The exploration of standalone opportunities for RenovoCath beyond current clinical programs suggests potential for market expansion and diversification. This could lead to faster revenue generation, possibly as early as 2025, which is important for a small-cap company like RenovoRx.
The promotion of Robert Strasser to VP of R&D and Operations is a positive step towards commercialization efforts. His experience with major medical device companies like Johnson & Johnson and Boston Scientific adds credibility to RenovoRx's commercial strategy.
However, investors should note that while the company has sufficient cash for near-term milestones, the success of the commercial strategy and the TIGeR-PaC trial results will be critical for long-term growth and profitability.
The increased demand for RenovoCath from oncologists and interventional radiologists is a positive indicator of the device's potential clinical value. The TAMP™ platform's approach of targeted drug delivery could represent a significant advancement in treating locally advanced pancreatic cancer (LAPC), a notoriously difficult-to-treat condition.
The ongoing Phase III TIGeR-PaC trial is a important milestone. If successful, it could position RenovoRx's therapy as a new standard of care for LAPC, potentially offering improved outcomes with reduced toxicity compared to current systemic chemotherapy approaches.
The expansion of clinical trial sites suggests a push to accelerate patient enrollment, which could lead to earlier trial completion and data readout.

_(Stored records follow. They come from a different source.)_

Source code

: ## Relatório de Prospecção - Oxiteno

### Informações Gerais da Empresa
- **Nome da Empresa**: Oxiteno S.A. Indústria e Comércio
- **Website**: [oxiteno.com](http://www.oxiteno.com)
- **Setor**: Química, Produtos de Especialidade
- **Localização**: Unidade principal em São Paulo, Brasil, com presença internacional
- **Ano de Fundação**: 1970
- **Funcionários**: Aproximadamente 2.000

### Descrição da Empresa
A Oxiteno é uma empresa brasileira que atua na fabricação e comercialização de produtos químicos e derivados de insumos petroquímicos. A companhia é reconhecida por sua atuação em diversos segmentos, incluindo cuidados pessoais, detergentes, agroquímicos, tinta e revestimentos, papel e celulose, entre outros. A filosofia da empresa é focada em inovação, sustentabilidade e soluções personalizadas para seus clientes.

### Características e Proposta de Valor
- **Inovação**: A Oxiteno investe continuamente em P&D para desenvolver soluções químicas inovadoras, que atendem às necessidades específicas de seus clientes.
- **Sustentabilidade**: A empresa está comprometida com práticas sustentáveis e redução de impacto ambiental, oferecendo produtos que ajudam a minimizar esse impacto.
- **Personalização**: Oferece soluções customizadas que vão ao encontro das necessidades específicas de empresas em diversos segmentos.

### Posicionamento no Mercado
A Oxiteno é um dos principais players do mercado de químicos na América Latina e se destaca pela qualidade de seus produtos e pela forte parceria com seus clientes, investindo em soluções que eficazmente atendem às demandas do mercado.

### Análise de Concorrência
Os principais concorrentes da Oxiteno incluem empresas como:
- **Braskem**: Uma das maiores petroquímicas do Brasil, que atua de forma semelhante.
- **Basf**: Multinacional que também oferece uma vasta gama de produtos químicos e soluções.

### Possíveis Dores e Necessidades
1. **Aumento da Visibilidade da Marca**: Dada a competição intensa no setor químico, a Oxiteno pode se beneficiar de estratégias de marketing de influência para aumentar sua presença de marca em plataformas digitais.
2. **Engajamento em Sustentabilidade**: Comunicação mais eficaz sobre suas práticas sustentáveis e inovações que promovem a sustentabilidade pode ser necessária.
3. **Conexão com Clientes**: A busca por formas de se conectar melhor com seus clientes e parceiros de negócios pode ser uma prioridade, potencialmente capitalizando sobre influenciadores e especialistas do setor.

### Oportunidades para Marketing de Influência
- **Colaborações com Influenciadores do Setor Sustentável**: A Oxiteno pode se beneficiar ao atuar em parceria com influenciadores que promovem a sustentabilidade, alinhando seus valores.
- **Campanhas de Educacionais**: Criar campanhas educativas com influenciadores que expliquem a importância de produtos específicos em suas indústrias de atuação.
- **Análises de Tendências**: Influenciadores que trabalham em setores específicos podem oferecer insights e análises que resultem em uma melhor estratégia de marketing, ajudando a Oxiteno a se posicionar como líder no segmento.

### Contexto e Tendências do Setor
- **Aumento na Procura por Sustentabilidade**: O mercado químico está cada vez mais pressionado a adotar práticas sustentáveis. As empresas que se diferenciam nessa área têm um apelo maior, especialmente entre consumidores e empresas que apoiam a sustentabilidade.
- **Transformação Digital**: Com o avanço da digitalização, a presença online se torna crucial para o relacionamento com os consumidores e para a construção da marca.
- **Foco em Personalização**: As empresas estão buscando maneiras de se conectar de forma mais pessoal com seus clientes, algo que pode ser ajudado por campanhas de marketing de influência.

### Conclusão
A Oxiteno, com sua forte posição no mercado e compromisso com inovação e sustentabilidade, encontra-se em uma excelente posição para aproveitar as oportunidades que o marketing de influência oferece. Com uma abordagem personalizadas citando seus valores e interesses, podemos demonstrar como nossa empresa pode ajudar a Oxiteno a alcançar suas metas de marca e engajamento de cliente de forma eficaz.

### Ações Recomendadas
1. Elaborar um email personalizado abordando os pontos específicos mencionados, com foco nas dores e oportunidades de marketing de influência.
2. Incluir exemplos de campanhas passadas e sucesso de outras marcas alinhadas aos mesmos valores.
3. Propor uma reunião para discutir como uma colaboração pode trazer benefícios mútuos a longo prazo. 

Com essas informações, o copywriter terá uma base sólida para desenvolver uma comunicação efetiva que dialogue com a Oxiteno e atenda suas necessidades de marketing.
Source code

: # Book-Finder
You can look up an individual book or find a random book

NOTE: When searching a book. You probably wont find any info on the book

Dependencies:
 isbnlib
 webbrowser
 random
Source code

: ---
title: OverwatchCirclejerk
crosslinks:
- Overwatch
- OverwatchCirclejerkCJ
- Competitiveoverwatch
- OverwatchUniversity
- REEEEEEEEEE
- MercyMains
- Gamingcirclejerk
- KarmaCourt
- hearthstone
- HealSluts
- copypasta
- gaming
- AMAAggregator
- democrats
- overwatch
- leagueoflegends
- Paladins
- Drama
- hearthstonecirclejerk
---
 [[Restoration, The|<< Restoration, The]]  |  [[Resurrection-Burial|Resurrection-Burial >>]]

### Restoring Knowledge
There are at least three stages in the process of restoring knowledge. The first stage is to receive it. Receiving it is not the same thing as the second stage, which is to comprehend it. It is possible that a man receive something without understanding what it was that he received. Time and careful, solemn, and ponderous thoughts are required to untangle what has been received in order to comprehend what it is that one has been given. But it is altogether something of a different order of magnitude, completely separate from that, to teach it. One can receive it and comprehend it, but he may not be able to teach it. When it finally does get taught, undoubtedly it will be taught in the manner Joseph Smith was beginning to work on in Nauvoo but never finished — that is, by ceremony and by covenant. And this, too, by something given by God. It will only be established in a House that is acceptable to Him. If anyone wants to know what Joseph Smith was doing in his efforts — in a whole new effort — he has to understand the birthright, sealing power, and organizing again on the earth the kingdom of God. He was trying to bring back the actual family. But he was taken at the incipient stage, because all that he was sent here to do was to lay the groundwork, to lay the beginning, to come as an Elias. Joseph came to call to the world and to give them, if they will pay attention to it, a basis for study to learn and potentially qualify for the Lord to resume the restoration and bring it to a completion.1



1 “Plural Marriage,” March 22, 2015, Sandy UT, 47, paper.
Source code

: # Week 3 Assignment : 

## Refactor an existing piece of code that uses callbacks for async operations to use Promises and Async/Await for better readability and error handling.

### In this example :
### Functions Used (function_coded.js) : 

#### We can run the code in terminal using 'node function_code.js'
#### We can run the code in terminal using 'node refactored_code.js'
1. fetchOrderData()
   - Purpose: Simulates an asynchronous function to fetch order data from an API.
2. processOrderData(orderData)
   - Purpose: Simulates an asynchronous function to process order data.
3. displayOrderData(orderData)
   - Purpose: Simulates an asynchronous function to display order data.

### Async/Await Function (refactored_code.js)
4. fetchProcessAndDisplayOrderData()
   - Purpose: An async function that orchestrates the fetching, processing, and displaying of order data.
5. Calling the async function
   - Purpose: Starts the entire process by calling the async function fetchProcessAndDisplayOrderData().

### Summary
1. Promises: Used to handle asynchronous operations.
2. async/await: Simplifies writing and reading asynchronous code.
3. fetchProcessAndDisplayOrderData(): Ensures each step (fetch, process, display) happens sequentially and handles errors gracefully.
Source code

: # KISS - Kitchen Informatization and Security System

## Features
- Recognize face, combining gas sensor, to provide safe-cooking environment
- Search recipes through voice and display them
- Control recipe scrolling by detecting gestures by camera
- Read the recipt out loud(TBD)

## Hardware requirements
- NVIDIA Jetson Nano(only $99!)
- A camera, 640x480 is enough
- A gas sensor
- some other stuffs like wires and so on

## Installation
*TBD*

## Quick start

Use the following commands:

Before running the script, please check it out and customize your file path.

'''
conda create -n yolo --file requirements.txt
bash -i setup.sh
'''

The next interim analysis, triggered by the 52nd patient death, will be a critical point for investors to assess the therapy's potential efficacy.
While the commercial potential is promising, it's important to note that the full impact on patient outcomes and market adoption will depend on the final results of the TIGeR-PaC trial and potential FDA approval for LAPC treatment.
Company expands relationship with manufacturing partner Medical Murray, and continues active exploration of standalone opportunities for RenovoCath
LOS ALTOS, Calif., Sept. 25, 2024 (GLOBE NEWSWIRE) -- RenovoRx, Inc. (“RenovoRx” or the “Company”) (Nasdaq: RNXT), a life sciences company developing novel targeted oncology therapies based on a local drug-delivery platform, today announced that it is increasing the production of its FDA-cleared RenovoCath catheter-based delivery system due to increased demand for targeted delivery of diagnostic and/or therapeutic agents from oncologists and interventional radiologists.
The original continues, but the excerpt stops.